Welcome to group and team communication in the 21st century—both different and the same as group and team communication in the 20th century. Although the authors of your text discuss virtual teams in Chapter 7, few teams in organizations only meet online. And the more important issue isn't whether or not teams meet online or offline, but how they use the tools available to meet their communicative goals.

In this web lecture, I first discuss the implications of today's pervasive communication environment for groups and teams. Second, I address the issue of "real" versus "virtual" communication. Finally, I introduce the notion of the communication imperative and how it applies to teams and groups.

Living in a Pervasive Communication Environment

You probably associate new communication technologies with the internet, smart phones, tablets, and similar digital media.
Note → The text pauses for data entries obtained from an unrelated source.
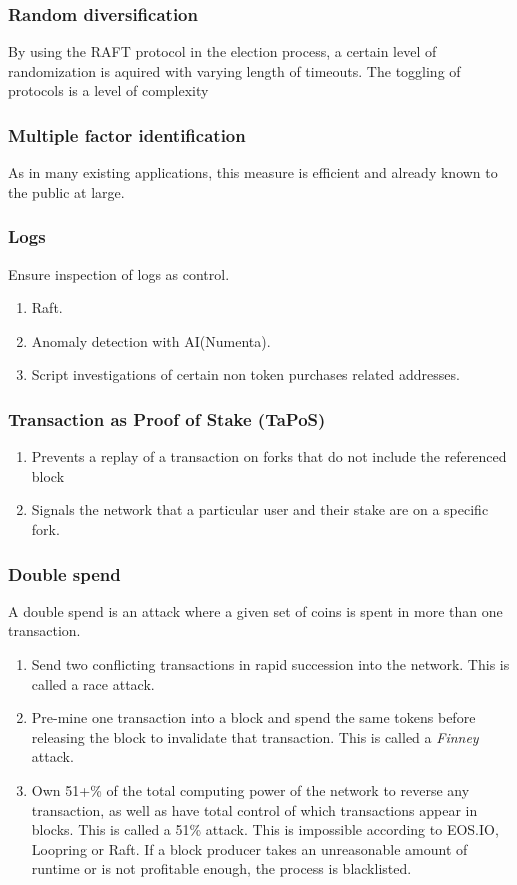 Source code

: \documentclass[]{article}
\begin{document}
		\subsubsection{Random diversification}
		By using the RAFT protocol in the election process, a certain level of randomization is aquired with varying length of timeouts. 
		The toggling of protocols is a level of complexity 
		\subsubsection{Multiple factor identification}
		As in many existing applications, this measure is efficient and already known to the public at large.
		\subsubsection {Logs}
			Ensure inspection of logs as control.
			\begin{enumerate}
				\item Raft.
				\item Anomaly detection with AI(Numenta).
				\item Script investigations of certain non token purchases related addresses.
			\end{enumerate}
		\subsubsection{Transaction as Proof of Stake (TaPoS)}
			\begin{enumerate}
				\item Prevents a replay of a transaction on forks that do not include the referenced block 
				\item Signals the network that a particular user and their stake are on a specific fork.
			\end{enumerate}
		\subsubsection{Double spend}
		A double spend is an attack where a given set of coins is spent in more than one transaction.
		\begin{enumerate}
			\item Send two conflicting transactions in rapid succession into the network. This is called a race attack. 
			\item Pre-mine one transaction into a block and spend the same tokens before releasing the block to invalidate that transaction. 
			This is called a \textit{Finney} attack.
			\item Own 51+\% of the total computing power of the network to reverse any transaction, 
			as well as have total control of which transactions appear in blocks. 
			This is called a 51\% attack.
			This is impossible according to EOS.IO, Loopring or Raft.
			If a block producer takes an unreasonable amount of runtime or is not profitable enough, the process is blacklisted.\cite{7}
		\end{enumerate} 
\end{document}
But the printing press, telegraph, and telephone were all new communication technologies in their time. What's different this time?

The printing press allowed the mass distribution of information from one person or party, such as a newspaper publisher, to many people. With the telegraph, people for the first time could send brief messages almost instantaneously across long distances. The telephone provided voice transmission and a person-to-person connection from people's homes and businesses. The internet gave individuals a wide variety of ways to communicate and share information, but initially still left them tied to wire and specific locations. However, with WiFi (wireless fidelity) enabled laptops, cell phones, and similar devices, you can access the internet from an increasing number of locations.

You probably can't imagine life without your cell phone. In less than a decade, cell phones have gone from a search-for-a-signal tech-toy for the wealthy to the most pervasive mobile computing platform on the planet. In some countries, there are more cell phones than people. Nearly all the world has cell phone coverage—about 80% currently. With 2.6 billion subscribers world wide and a predicted 4 billion subscribers by 2010, mobile phones have become an integral part of daily life no matter where you live (Nystedt, 2006). Moreover, cell phones have evolved from simple portable telephones to mobile devices that allow you to text message, take photos or even video, play music and video games, check email, and surf the web. The combination of mobility and more computer power in the palm of your hand than the Apollo spacecraft that first visited the moon has greatly altered the communication terrain. Now you can send text, images, audio, and video to one person or millions while you relax in your room or even ride the bus.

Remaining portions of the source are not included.